United States District Court, E.D. Kentucky, Lexington
Apr 18, 2005
Civil Action No. 05-CV-28-JBC (E.D. Ky. Apr. 18, 2005)

Opinion

Civil Action No. 05-CV-28-JBC.

April 18, 2005


MEMORANDUM OPINION AND ORDER


The plaintiff, an inmate at the Fayette County Detention Center, has filed a complaint pursuant to 42 U.S.C. § 1983.

The plaintiff alleges that his rights pursuant to Kentucky Constitution sections 12, 13, 11, and 17 "as well as these rights following under the United States Constitution" have been violated and that he has been subjected to a violation of the Double Jeopardy clause because, when his parole was revoked due to a second conviction, he was returned to prison to serve out the remainder of the sentence on which he had previously been paroled.
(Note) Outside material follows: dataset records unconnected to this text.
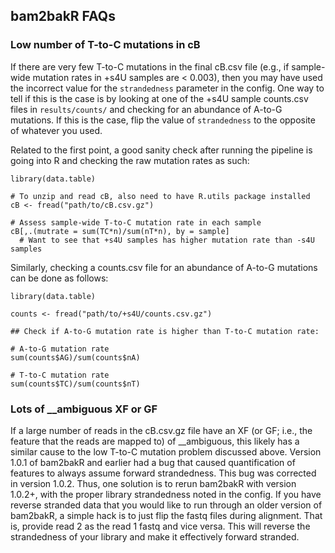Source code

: ## bam2bakR FAQs

### Low number of T-to-C mutations in cB

If there are very few T-to-C mutations in the final cB.csv file (e.g., if sample-wide mutation rates in +s4U samples are < 0.003), then you may have used the incorrect value for the `strandedness` parameter in the config. One way to tell if this is the case is by looking at one of the +s4U sample counts.csv files in `results/counts/` and checking for an abundance of A-to-G mutations. If this is the case, flip the value of `strandedness` to the opposite of whatever you used.

Related to the first point, a good sanity check after running the pipeline is going into R and checking the raw mutation rates as such:

```
library(data.table)

# To unzip and read cB, also need to have R.utils package installed
cB <- fread("path/to/cB.csv.gz")

# Assess sample-wide T-to-C mutation rate in each sample
cB[,.(mutrate = sum(TC*n)/sum(nT*n), by = sample]
  # Want to see that +s4U samples has higher mutation rate than -s4U samples
```

Similarly, checking a counts.csv file for an abundance of A-to-G mutations can be done as follows:

```
library(data.table)

counts <- fread("path/to/+s4U/counts.csv.gz")

## Check if A-to-G mutation rate is higher than T-to-C mutation rate:

# A-to-G mutation rate
sum(counts$AG)/sum(counts$nA)

# T-to-C mutation rate
sum(counts$TC)/sum(counts$nT)
```

### Lots of __ambiguous XF or GF

If a large number of reads in the cB.csv.gz file have an XF (or GF; i.e., the feature that the reads are mapped to) of __ambiguous, this likely has a similar cause to the low T-to-C mutation problem discussed above. Version 1.0.1 of bam2bakR and earlier had a bug that caused quantification of features to always assume forward strandedness. This bug was corrected in version 1.0.2. Thus, one solution is to rerun bam2bakR with version 1.0.2+, with the proper library strandedness noted in the config. If you have reverse stranded data that you would like to run through an older version of bam2bakR, a simple hack is to just flip the fastq files during alignment. That is, provide read 2 as the read 1 fastq and vice versa. This will reverse the strandedness of your library and make it effectively forward stranded.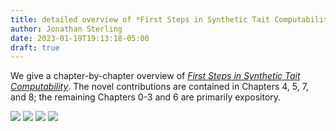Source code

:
 ```yaml
---
title: detailed overview of *First Steps in Synthetic Tait Computability*
author: Jonathan Sterling
date: 2023-01-19T19:13:18-05:00
draft: true
---
```


We give a chapter-by-chapter overview of [*First Steps in Synthetic Tait Computability*](sterling-2021-thesis). The novel contributions are contained in Chapters 4, 5, 7, and 8; the remaining Chapters 0-3 and 6 are primarily expository.

![](jms-000W)
![](jms-000Z)
![](jms-0012)
![](jms-0016)

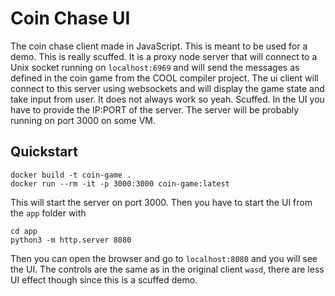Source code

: # Coin Chase UI

The coin chase client made in JavaScript. This is meant to be used for a demo.
This is really scuffed. It is a proxy node server that will connect to a Unix
socket running on `localhost:6969` and will send the messages as defined in the
coin game from the COOL compiler project. The ui client will connect to this
server using websockets and will display the game state and take input from
user. It does not always work so yeah. Scuffed. In the UI you have to provide
the IP:PORT of the server. The server will be probably running on port 3000 on
some VM.

## Quickstart

```console
docker build -t coin-game .
docker run --rm -it -p 3000:3000 coin-game:latest
```
This will start the server on port 3000. Then you have to start the UI from the
`app` folder with

```console
cd app
python3 -m http.server 8080
```

Then you can open the browser and go to `localhost:8080` and you will see the
UI. The controls are the same as in the original client `wasd`, there are less
UI effect though since this is a scuffed demo.
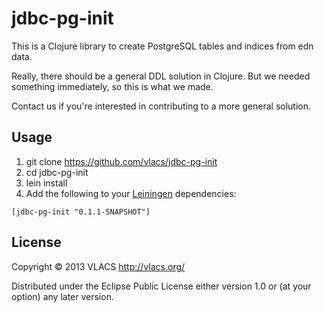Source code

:# jdbc-pg-init

This is a Clojure library to create PostgreSQL tables and indices from edn data.

Really, there should be a general DDL solution in Clojure. But we
needed something immediately, so this is what we made.

Contact us if you're interested in contributing to a more general solution.

## Usage

1. git clone https://github.com/vlacs/jdbc-pg-init
2. cd jdbc-pg-init
3. lein install
4. Add the following to your [Leiningen](https://github.com/technomancy/leiningen) dependencies:
```
[jdbc-pg-init "0.1.1-SNAPSHOT"]
```

## License

Copyright © 2013 VLACS http://vlacs.org/

Distributed under the Eclipse Public License either version 1.0 or (at
your option) any later version.
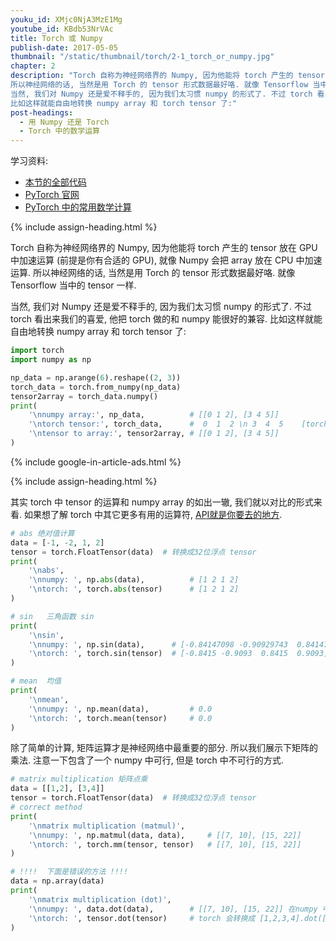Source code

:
 ```yaml
---
youku_id: XMjc0NjA3MzE1Mg
youtube_id: KBdb53NrVAc
title: Torch 或 Numpy
publish-date: 2017-05-05
thumbnail: "/static/thumbnail/torch/2-1_torch_or_numpy.jpg"
chapter: 2
description: "Torch 自称为神经网络界的 Numpy, 因为他能将 torch 产生的 tensor 放在 GPU 中加速运算 (前提是你有合适的 GPU), 就像 Numpy 会把 array 放在 CPU 中加速运算.
所以神经网络的话, 当然是用 Torch 的 tensor 形式数据最好咯. 就像 Tensorflow 当中的 tensor 一样.
当然, 我们对 Numpy 还是爱不释手的, 因为我们太习惯 numpy 的形式了. 不过 torch 看出来我们的喜爱, 他把 torch 做的和 numpy 能很好的兼容.
比如这样就能自由地转换 numpy array 和 torch tensor 了:"
post-headings:
  - 用 Numpy 还是 Torch
  - Torch 中的数学运算
---
```



学习资料:
  * [本节的全部代码](https://github.com/MorvanZhou/PyTorch-Tutorial/blob/master/tutorial-contents/201_torch_numpy.py)
  * [PyTorch 官网](http://pytorch.org/)
  * [PyTorch 中的常用数学计算](http://pytorch.org/docs/torch.html#math-operations)


{% include assign-heading.html %}

Torch 自称为神经网络界的 Numpy, 因为他能将 torch 产生的 tensor 放在 GPU 中加速运算 (前提是你有合适的 GPU), 就像 Numpy 会把 array 放在 CPU 中加速运算.
所以神经网络的话, 当然是用 Torch 的 tensor 形式数据最好咯. 就像 Tensorflow 当中的 tensor 一样.

当然, 我们对 Numpy 还是爱不释手的, 因为我们太习惯 numpy 的形式了. 不过 torch 看出来我们的喜爱, 他把 torch 做的和 numpy 能很好的兼容.
比如这样就能自由地转换 numpy array 和 torch tensor 了:

```python
import torch
import numpy as np

np_data = np.arange(6).reshape((2, 3))
torch_data = torch.from_numpy(np_data)
tensor2array = torch_data.numpy()
print(
    '\nnumpy array:', np_data,          # [[0 1 2], [3 4 5]]
    '\ntorch tensor:', torch_data,      #  0  1  2 \n 3  4  5    [torch.LongTensor of size 2x3]
    '\ntensor to array:', tensor2array, # [[0 1 2], [3 4 5]]
)
```


{% include google-in-article-ads.html %}

{% include assign-heading.html %}

其实 torch 中 tensor 的运算和 numpy array 的如出一辙, 我们就以对比的形式来看.
如果想了解 torch 中其它更多有用的运算符, [API就是你要去的地方](http://pytorch.org/docs/torch.html#math-operations).

```python
# abs 绝对值计算
data = [-1, -2, 1, 2]
tensor = torch.FloatTensor(data)  # 转换成32位浮点 tensor
print(
    '\nabs',
    '\nnumpy: ', np.abs(data),          # [1 2 1 2]
    '\ntorch: ', torch.abs(tensor)      # [1 2 1 2]
)

# sin   三角函数 sin
print(
    '\nsin',
    '\nnumpy: ', np.sin(data),      # [-0.84147098 -0.90929743  0.84147098  0.90929743]
    '\ntorch: ', torch.sin(tensor)  # [-0.8415 -0.9093  0.8415  0.9093]
)

# mean  均值
print(
    '\nmean',
    '\nnumpy: ', np.mean(data),         # 0.0
    '\ntorch: ', torch.mean(tensor)     # 0.0
)
```


除了简单的计算, 矩阵运算才是神经网络中最重要的部分.
所以我们展示下矩阵的乘法. 注意一下包含了一个 numpy 中可行, 但是 torch 中不可行的方式.

```python
# matrix multiplication 矩阵点乘
data = [[1,2], [3,4]]
tensor = torch.FloatTensor(data)  # 转换成32位浮点 tensor
# correct method
print(
    '\nmatrix multiplication (matmul)',
    '\nnumpy: ', np.matmul(data, data),     # [[7, 10], [15, 22]]
    '\ntorch: ', torch.mm(tensor, tensor)   # [[7, 10], [15, 22]]
)

# !!!!  下面是错误的方法 !!!!
data = np.array(data)
print(
    '\nmatrix multiplication (dot)',
    '\nnumpy: ', data.dot(data),        # [[7, 10], [15, 22]] 在numpy 中可行
    '\ntorch: ', tensor.dot(tensor)     # torch 会转换成 [1,2,3,4].dot([1,2,3,4) = 30.0
)
```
The named defendants are the State of Kentucky, Fayette County, the Fayette County Circuit Court, Judge Pamela Goodwine, and Probation Officer James Hamlin.

The plaintiff seeks damages and injunctive relief.

FACTUAL ALLEGATIONS

______ The plaintiff alleges that on October 25, 2004, he was put in jail for a first offense DUI. He claims he was sentenced to ten days in jail and fined, apparently as a result of a conviction on his first DUI charge. Thereafter, the plaintiff alleges, he was arrested by a parole officer. Apparently this arrest was on a parole violation warrant that had been triggered by the plaintiff's DUI conviction. The plaintiff appeared in the Fayette Circuit Court before Judge Pamela Goodwine, presumably on the parole violator warrant issue. Judge Goodwine allegedly revoked his parole and sentenced the plaintiff to prison for the same offense for which he was originally found guilty and sentenced before incurring the DUI conviction.

VAGUE ALLEGATIONS

The plaintiff generally alleges that his rights pursuant to Kentucky Constitution sections 12, 13, 11, and 17 "as well as these rights following under the United States Constitution" have been violated. He offers no information about how the complained-of actions purportedly constitute violations of the enumerated sections of either the state or the federal constitution, and no such violations are readily discernible.

Because the plaintiff has failed to set forth his claims with any particularity, he has not established that this court has jurisdiction over his complaint and his complaint does not meet the standards of Fed.R.Civ.P. 8. Thus, this complaint must be dismissed. See Finklea v. United States, 87 A.F.T.R.2d 2001-1501, 2001-1 USTC P. 50, 302; 2001 WL 103005 (S.D. Ala., Jan. 30, 2001); Boswell v. Honorable Governor of Texas, 138 F.Supp.2d 782 (N.D. Texas, Sept. 19, 2000); Martin v. United States Post Office, 752 F.Supp. 213, 218 (N.D. Texas 1990); Good v. Allain, 823 F.2d 64, 67 (5th Cir. 1987); Moawad v. Childs, 673 F.2d 850, 851 (5th Cir. 1982); Moore v. United States, 193 F.R.D. 647 (N.D. Cal. June 29, 2000); Noll v. Carlson, 809 F.2d 1446, 1448-49 (9th Cir. 1987)); Parker v. Debuono, 2000 WL 223841 (S.D.N.Y. Feb. 25, 2000); Hedgewood v. Blanton, 1995 WL 646217 (N.D. Ill, Nov. 2, 1995); Small v. Endicott, 998 F.2d 411, 417 (7th Cir. 1993); Vicom, Inc. v. Harbridge Merchant Services, 20 F.3d 771, 775 (7th Cir. 1994); Wade v. Hopper, 993 F.2d 1246, 1249 (7th Cir.), cert. denied, 114 S.Ct. 193 (1993); Jennings v. Emry, 910 F.2d 1434, 1436 (7th Cir. 1990); Ellis v. Neeley, 1995 WL 32632 (N.D. Ill. Jan. 25, 1995); Verlan, Ltd. v. John L. Armitage Co., 695 F.Supp. 955, 957 (N.D. Ill. 1988); Clemens v. Smith, et al., 1997 WL 461991 (N.D. Ill, Aug. 5, 1997).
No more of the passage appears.